** Records supplied **
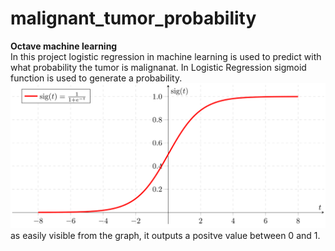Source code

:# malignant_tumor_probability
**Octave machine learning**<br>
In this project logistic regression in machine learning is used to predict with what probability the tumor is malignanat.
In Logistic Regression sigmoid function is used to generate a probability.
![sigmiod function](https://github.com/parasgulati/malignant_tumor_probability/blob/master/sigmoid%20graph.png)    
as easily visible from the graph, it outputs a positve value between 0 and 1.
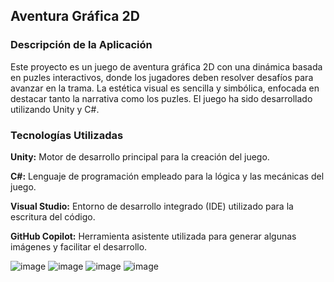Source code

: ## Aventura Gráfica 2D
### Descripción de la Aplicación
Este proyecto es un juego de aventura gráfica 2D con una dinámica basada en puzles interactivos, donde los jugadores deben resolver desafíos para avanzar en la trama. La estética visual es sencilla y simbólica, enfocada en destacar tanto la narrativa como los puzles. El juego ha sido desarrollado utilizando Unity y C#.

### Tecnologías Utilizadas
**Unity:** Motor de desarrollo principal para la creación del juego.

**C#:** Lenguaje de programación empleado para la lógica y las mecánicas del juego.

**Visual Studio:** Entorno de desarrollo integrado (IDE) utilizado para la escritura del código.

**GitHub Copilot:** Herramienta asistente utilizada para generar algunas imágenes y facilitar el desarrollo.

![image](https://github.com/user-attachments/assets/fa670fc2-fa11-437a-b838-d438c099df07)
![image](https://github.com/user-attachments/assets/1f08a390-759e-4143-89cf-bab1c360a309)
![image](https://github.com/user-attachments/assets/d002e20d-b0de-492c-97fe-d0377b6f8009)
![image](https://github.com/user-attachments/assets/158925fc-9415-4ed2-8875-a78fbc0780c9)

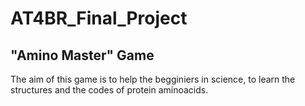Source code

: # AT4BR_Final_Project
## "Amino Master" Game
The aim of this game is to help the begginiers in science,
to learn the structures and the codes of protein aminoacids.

** What the exercise asks **
What you return should be the full listing, unchanged, minus the pictures.

** Written solution **
Source code

:# malignant_tumor_probability
**Octave machine learning**<br>
In this project logistic regression in machine learning is used to predict with what probability the tumor is malignanat.
In Logistic Regression sigmoid function is used to generate a probability.
![sigmiod function](https://github.com/parasgulati/malignant_tumor_probability/blob/master/sigmoid%20graph.png)    
as easily visible from the graph, it outputs a positve value between 0 and 1.
Source code

: ## Aventura Gráfica 2D
### Descripción de la Aplicación
Este proyecto es un juego de aventura gráfica 2D con una dinámica basada en puzles interactivos, donde los jugadores deben resolver desafíos para avanzar en la trama. La estética visual es sencilla y simbólica, enfocada en destacar tanto la narrativa como los puzles. El juego ha sido desarrollado utilizando Unity y C#.

### Tecnologías Utilizadas
**Unity:** Motor de desarrollo principal para la creación del juego.

**C#:** Lenguaje de programación empleado para la lógica y las mecánicas del juego.

**Visual Studio:** Entorno de desarrollo integrado (IDE) utilizado para la escritura del código.

**GitHub Copilot:** Herramienta asistente utilizada para generar algunas imágenes y facilitar el desarrollo.

![image](https://github.com/user-attachments/assets/fa670fc2-fa11-437a-b838-d438c099df07)
![image](https://github.com/user-attachments/assets/1f08a390-759e-4143-89cf-bab1c360a309)
![image](https://github.com/user-attachments/assets/d002e20d-b0de-492c-97fe-d0377b6f8009)
![image](https://github.com/user-attachments/assets/158925fc-9415-4ed2-8875-a78fbc0780c9)

Source code

: # AT4BR_Final_Project
## "Amino Master" Game
The aim of this game is to help the begginiers in science,
to learn the structures and the codes of protein aminoacids.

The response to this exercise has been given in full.